TIM PERRY PHOTO | A group of bird watchers claim they saw the their earliest-ever osprey returnee. North Fork Bob (pictured here ) is still in Venezuela.

Nature’s calendar brings most ospreys back to Long Island waters just in time for St. Patrick’s Day, but on Abraham Lincoln’s birthday nearly two weeks ago, a group of experienced bird-watchers believe they saw their earliest-ever osprey returnee.

Longtime Audubon Society birding group leaders Rick and Linda Kedenburg of Peconic took a group of 12 teenagers on a excursion to look for birds south of Cutchogue on the morning of Feb. 12. As they drove down New Suffolk Avenue, they saw the distinct form of an osprey resting its talons on a nest on a pole just east of the entrance to Downs Creek.

Linda said that she saw what birders call the distinctive osprey “headlight” of the bird’s white forehead when it turned to them head-on. She and Rick were certain it was an osprey after they watched it through their spotting scope for several minutes.

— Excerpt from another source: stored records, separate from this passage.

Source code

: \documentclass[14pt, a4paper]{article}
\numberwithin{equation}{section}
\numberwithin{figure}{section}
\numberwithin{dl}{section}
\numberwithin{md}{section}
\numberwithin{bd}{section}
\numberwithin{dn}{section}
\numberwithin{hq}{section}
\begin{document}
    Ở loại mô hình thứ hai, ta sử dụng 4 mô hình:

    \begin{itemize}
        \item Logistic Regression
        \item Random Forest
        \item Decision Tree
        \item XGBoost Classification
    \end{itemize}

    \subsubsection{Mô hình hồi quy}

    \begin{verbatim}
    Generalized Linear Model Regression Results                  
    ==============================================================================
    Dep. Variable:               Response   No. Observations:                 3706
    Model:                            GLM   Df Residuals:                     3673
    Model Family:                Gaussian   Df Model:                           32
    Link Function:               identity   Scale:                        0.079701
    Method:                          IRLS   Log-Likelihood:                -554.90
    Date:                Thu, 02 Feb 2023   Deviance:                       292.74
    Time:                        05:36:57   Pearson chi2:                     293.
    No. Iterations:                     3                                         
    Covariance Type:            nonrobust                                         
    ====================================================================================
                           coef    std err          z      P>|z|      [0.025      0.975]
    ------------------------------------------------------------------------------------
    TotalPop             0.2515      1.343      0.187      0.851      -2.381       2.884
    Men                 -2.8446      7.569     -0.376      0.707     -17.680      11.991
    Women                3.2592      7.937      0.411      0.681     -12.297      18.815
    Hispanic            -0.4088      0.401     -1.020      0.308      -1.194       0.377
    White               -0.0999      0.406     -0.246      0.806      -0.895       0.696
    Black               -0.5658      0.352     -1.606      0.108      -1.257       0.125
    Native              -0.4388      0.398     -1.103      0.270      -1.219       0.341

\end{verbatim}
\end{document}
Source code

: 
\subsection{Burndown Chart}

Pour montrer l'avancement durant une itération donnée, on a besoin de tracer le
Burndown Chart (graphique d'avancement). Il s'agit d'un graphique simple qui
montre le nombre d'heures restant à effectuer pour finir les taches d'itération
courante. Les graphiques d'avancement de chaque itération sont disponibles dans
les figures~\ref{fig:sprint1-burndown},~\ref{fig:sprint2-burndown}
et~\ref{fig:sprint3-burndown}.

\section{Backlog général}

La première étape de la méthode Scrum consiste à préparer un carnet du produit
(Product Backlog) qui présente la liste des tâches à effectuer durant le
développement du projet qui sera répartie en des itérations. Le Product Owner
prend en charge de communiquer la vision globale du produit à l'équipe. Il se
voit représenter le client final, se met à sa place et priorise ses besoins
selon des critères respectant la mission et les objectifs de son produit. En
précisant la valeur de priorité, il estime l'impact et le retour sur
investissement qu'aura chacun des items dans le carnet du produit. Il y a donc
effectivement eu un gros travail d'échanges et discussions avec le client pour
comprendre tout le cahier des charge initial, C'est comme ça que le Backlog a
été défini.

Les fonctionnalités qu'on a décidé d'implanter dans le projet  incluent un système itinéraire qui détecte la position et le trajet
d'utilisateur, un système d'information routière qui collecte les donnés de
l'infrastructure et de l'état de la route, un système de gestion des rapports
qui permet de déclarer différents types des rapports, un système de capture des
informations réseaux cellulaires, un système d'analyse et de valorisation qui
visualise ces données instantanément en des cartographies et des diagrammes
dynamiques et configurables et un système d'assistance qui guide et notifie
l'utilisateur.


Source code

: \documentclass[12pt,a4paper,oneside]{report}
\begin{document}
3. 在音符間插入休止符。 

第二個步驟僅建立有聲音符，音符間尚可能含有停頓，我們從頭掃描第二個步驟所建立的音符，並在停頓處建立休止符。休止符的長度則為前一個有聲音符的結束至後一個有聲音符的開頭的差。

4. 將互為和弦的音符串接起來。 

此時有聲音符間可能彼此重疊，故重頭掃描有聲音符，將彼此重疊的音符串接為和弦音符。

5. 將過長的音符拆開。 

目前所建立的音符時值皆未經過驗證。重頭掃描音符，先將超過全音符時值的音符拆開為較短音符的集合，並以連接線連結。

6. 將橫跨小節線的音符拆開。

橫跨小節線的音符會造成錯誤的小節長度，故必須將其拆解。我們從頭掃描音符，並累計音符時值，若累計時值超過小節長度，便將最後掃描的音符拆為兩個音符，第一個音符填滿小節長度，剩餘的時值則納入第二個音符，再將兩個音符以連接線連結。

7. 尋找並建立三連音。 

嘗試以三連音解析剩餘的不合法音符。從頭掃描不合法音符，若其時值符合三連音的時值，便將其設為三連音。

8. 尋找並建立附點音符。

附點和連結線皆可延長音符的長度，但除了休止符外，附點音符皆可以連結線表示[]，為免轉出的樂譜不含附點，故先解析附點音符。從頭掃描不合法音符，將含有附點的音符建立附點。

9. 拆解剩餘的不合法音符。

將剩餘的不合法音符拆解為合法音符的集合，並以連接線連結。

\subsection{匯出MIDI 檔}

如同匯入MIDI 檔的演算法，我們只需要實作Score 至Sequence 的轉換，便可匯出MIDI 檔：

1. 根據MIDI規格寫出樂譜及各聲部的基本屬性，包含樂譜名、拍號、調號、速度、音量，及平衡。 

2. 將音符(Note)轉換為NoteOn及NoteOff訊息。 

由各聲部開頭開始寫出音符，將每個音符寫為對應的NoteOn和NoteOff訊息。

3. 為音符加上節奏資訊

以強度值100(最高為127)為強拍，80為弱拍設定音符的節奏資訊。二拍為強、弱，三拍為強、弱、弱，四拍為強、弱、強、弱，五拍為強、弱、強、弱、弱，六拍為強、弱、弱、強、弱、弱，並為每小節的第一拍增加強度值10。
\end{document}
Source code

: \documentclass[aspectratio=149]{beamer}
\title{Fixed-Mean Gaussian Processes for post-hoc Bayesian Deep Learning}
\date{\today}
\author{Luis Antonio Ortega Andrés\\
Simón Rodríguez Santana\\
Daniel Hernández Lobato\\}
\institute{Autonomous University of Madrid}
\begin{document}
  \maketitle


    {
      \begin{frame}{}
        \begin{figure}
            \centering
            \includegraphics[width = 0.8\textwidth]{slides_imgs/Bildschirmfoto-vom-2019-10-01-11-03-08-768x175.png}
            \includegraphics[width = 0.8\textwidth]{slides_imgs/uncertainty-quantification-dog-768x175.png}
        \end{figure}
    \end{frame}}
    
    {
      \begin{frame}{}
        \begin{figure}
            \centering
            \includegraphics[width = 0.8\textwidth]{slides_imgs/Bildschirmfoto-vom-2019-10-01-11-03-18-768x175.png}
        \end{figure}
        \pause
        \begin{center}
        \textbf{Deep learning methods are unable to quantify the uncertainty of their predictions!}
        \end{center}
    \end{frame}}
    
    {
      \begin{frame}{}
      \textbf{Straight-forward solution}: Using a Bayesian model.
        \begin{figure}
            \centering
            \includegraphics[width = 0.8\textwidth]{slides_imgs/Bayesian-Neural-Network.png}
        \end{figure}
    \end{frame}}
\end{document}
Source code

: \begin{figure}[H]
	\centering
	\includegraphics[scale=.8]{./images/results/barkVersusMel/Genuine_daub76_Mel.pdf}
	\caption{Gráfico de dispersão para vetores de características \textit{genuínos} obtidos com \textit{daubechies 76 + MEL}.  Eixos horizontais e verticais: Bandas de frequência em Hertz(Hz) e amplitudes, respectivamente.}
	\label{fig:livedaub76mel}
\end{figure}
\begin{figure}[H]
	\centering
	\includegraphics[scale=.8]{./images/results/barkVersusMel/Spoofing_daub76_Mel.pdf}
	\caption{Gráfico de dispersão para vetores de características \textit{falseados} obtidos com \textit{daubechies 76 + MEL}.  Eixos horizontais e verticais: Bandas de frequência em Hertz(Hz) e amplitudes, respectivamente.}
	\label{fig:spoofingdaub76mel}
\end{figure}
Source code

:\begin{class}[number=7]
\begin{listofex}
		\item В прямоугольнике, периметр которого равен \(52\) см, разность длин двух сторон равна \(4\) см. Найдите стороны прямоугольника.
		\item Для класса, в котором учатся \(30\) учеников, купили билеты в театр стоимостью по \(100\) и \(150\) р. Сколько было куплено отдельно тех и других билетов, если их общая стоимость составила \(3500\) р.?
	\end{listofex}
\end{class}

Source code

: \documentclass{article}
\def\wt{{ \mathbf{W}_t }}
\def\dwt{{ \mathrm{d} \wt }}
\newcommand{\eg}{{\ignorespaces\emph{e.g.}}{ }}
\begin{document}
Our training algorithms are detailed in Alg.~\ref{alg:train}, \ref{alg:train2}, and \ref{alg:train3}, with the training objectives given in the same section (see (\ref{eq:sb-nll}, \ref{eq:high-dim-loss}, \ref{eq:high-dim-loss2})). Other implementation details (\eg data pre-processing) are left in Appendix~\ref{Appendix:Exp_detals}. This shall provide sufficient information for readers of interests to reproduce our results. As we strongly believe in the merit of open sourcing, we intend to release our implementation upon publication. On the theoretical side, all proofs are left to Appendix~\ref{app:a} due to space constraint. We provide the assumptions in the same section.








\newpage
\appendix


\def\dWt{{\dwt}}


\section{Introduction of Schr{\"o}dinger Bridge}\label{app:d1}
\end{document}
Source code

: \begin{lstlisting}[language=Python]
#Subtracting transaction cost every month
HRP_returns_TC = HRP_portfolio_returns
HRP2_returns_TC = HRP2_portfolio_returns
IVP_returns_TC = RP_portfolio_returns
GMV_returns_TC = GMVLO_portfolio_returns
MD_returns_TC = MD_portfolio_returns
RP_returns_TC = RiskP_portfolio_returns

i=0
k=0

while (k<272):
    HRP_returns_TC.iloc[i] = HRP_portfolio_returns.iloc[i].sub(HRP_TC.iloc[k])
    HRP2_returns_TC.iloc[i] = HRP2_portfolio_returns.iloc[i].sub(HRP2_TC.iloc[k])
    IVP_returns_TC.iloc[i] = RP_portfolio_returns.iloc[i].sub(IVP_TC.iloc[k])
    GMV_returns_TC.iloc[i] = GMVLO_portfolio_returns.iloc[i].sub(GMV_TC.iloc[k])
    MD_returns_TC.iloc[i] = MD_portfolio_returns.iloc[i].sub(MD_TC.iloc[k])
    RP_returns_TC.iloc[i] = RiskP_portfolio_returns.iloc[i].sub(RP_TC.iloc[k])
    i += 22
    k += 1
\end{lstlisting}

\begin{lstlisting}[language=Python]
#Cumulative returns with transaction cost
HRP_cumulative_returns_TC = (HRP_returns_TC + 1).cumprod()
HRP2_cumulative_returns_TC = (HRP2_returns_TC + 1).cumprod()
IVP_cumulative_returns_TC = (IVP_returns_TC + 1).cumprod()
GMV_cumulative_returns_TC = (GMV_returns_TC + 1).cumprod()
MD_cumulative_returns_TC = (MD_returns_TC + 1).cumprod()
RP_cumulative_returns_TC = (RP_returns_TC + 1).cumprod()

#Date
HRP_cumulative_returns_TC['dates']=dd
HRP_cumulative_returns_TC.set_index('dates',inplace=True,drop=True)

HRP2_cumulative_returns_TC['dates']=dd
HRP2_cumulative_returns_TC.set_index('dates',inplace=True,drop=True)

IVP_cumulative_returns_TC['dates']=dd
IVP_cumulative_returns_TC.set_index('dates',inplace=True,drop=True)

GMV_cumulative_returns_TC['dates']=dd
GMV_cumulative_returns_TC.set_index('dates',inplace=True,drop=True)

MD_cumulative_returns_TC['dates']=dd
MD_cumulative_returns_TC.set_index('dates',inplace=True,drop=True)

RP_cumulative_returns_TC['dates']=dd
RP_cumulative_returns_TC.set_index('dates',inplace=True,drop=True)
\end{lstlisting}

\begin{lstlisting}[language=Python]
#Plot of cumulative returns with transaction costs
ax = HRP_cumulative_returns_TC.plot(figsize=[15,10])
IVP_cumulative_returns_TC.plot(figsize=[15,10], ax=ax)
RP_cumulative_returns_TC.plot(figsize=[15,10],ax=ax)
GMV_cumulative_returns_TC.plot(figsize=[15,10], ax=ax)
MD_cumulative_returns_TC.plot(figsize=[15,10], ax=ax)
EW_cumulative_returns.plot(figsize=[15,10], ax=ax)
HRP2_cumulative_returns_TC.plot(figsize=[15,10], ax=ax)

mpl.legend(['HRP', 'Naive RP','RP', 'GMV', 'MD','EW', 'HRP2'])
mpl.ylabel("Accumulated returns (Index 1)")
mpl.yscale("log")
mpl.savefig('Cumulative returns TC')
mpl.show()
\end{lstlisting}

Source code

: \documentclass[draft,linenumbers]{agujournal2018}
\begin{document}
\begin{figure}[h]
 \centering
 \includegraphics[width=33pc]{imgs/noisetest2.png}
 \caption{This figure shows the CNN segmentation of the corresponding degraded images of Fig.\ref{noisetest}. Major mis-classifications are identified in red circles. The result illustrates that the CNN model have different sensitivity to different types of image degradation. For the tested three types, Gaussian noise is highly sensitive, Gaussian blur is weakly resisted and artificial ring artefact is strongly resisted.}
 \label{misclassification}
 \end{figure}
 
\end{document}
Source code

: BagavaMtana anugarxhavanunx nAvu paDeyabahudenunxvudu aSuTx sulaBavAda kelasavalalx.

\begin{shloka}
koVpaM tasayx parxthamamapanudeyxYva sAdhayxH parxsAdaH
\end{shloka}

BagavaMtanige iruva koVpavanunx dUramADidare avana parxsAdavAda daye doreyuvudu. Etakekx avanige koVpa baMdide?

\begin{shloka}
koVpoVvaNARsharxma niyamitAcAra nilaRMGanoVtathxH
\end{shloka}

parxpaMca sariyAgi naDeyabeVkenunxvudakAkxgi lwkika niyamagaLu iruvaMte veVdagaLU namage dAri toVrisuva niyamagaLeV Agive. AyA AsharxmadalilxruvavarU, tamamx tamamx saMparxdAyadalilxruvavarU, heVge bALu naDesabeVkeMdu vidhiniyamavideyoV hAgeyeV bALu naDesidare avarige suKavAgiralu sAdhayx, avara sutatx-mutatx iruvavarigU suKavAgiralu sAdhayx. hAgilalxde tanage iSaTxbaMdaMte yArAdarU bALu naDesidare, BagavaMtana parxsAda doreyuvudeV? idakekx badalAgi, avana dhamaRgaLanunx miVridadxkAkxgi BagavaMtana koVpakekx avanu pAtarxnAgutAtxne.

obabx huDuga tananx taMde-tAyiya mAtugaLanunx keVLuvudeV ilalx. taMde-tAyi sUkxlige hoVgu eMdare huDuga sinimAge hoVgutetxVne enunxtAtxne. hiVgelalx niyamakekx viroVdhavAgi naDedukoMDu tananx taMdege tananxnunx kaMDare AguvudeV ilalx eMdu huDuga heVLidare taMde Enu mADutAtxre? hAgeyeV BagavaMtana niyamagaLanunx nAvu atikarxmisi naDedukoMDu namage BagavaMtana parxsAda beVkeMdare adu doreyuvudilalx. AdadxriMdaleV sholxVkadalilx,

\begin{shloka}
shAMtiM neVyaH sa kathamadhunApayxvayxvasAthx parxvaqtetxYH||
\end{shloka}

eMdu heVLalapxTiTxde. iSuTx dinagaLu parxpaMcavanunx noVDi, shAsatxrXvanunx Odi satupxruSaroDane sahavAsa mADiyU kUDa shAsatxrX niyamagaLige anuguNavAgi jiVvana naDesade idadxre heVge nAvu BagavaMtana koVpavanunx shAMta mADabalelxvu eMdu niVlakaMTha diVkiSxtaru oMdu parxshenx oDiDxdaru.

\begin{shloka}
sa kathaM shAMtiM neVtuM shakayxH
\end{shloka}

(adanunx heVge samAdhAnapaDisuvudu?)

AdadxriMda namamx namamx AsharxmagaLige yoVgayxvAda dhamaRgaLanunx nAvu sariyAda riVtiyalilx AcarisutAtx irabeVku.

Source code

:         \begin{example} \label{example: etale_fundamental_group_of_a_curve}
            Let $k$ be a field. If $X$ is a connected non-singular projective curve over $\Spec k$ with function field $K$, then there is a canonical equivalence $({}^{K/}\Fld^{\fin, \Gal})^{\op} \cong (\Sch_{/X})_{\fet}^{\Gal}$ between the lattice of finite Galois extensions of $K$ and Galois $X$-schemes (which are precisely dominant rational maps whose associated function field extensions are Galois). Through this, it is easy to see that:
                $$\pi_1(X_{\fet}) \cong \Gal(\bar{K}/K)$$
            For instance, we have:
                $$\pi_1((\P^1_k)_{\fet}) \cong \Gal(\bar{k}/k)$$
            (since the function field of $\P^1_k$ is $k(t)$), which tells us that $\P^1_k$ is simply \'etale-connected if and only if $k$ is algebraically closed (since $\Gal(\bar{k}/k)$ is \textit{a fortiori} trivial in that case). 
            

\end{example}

“He was just sitting there quite upright looking around,” she said. “We thought he was holding his territory, but he hasn’t been seen there again. He probably just found it a handy perch. Usually these birds go very far south for the winter. They’re known to go as far south as Brazil, but he probably wasn’t that far south.”

“He looked pretty bedraggled,” added Rick.

After about ten minutes during which Rick and Linda let the novice birders take a look at their strange sighting through the spotting scope, the bird took off and flew east along the coastline.

“And nobody’s seen it since,” said Linda.

Both birders were fascinated by the sighting of the bird they dubbed “Abe” in honor of Abraham Lincoln, and they began to research other winter osprey sightings on Long Island.

Rick said that the only other winter sighting he found was one reported in western Long Island on a Christmas bird count.

“They figured he was old and didn’t migrate south and was just trying to make it through the winter,” said Rick.

Though Abe’s whereabouts are now a mystery, North Fork Bob, an osprey tagged at another nest on Downs Creek last August, is still enjoying the late summer sun of Venezuela, where he’s spent the past three months fishing along the Ventuari River.

Rob Bierregaard, the ornithologist with the University of North Carolina who tagged Bob last year, said Abe will likely fare all right as long as he has access to open water for fishing.

“Occasionally, there are some real early birds,” he said. “The risk is that they can run into bad weather, but they get good first picks on territory.”

Mr. Bierregaard said that the biggest risk that early ospreys face is the possibility that the water where they fish at their summer grounds is frozen over. The risk is much greater for inland birds than for coastal species. He added that birds seem to time their returns based on an evolutionary instinct that tells them when the waters are frozen.

He guesses that the bird that the Kedenburgs saw was a male, since males usually return to their summer grounds to scope out nesting sites about a week before female birds return.

Mr. Bierregaard expects North Fork Bob to begin his trip home any day now, in time to return to Cutchogue for St. Patrick’s Day.